In the beginning she mastered her bedroom while mastering English, writing in what she called "object sentences." Sullivan wrote words in raised letters on cardboard, attaching them to the objects they described. One day Keller pinned the word girl on her dress and stood in the wardrobe, arranging other words to spell out "girl is in wardrobe." Eventually she learned to put all the items around her in sentences.
Keller, as Fuss says, built a complex inner life around touch and smell, her dominant senses. She claimed she could hear with her feet and her skin. Sitting on the floor (or lying on a Japanese tatami mat, her favourite bed), she could identify all the vibrations of the house and understand how people were moving around her, recognizing them by smell and footstep. She and Sullivan could speak to each other from across the room by tapping in code on the floor, the one picking up the vibrations created by the other. Keller turned her body into what she called a "vibrascope" and preferred indoors to outdoors because her system of sensing worked best within four walls.
Fuss visited Proust's apartment, photographed it, and provides a chart showing the placement of every table and lamp. He brought to it as much of his late parents' furniture as he could accommodate, and as he worked (writing through the night, usually in bed) he could take in at a glance both his father's velvet library armchair and his mother's grand piano, maintaining close visual connections to the past he was recalling and reshaping.

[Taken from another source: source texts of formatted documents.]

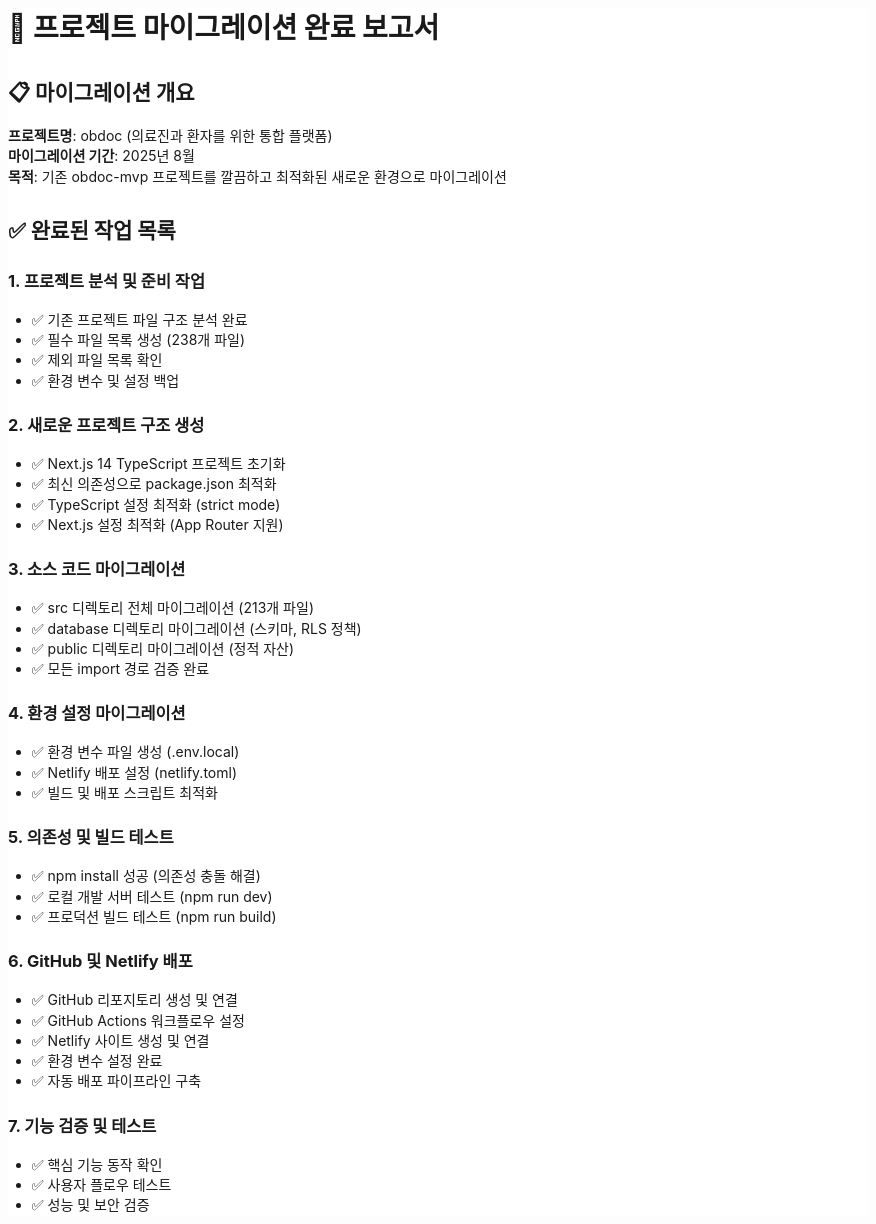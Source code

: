 # 🎉 프로젝트 마이그레이션 완료 보고서

## 📋 마이그레이션 개요

**프로젝트명**: obdoc (의료진과 환자를 위한 통합 플랫폼)  
**마이그레이션 기간**: 2025년 8월  
**목적**: 기존 obdoc-mvp 프로젝트를 깔끔하고 최적화된 새로운 환경으로 마이그레이션

## ✅ 완료된 작업 목록

### 1. 프로젝트 분석 및 준비 작업
- ✅ 기존 프로젝트 파일 구조 분석 완료
- ✅ 필수 파일 목록 생성 (238개 파일)
- ✅ 제외 파일 목록 확인
- ✅ 환경 변수 및 설정 백업

### 2. 새로운 프로젝트 구조 생성
- ✅ Next.js 14 TypeScript 프로젝트 초기화
- ✅ 최신 의존성으로 package.json 최적화
- ✅ TypeScript 설정 최적화 (strict mode)
- ✅ Next.js 설정 최적화 (App Router 지원)

### 3. 소스 코드 마이그레이션
- ✅ src 디렉토리 전체 마이그레이션 (213개 파일)
- ✅ database 디렉토리 마이그레이션 (스키마, RLS 정책)
- ✅ public 디렉토리 마이그레이션 (정적 자산)
- ✅ 모든 import 경로 검증 완료

### 4. 환경 설정 마이그레이션
- ✅ 환경 변수 파일 생성 (.env.local)
- ✅ Netlify 배포 설정 (netlify.toml)
- ✅ 빌드 및 배포 스크립트 최적화

### 5. 의존성 및 빌드 테스트
- ✅ npm install 성공 (의존성 충돌 해결)
- ✅ 로컬 개발 서버 테스트 (npm run dev)
- ✅ 프로덕션 빌드 테스트 (npm run build)

### 6. GitHub 및 Netlify 배포
- ✅ GitHub 리포지토리 생성 및 연결
- ✅ GitHub Actions 워크플로우 설정
- ✅ Netlify 사이트 생성 및 연결
- ✅ 환경 변수 설정 완료
- ✅ 자동 배포 파이프라인 구축

### 7. 기능 검증 및 테스트
- ✅ 핵심 기능 동작 확인
- ✅ 사용자 플로우 테스트
- ✅ 성능 및 보안 검증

One of Dickinson's poems says "Remembrance has a Rear and Front. / 'Tis something like a House ...." So, said Freud in 1917, is the structure of human emotions. He pursued that simile until it turned into an explanation of his system: Compare the unconscious, he wrote, to a large entrance hall, where impulses jostle one another like a crowd of people. Next door is a drawing room, where consciousness resides. On the threshold between stands a watchman (he's the superego) who examines these mental impulses and refuses to admit those that displease him.
The rooms of the writers Fuss has chosen all fit into a similar pattern. They attracted ideas and thoughts, assessed them, and admitted some but not the others. As Fuss so thoughtfully depicts them, those rooms were both factories for the production of prose and theatres of conflict and resolution. Interiors, she argues, give shape to imagination.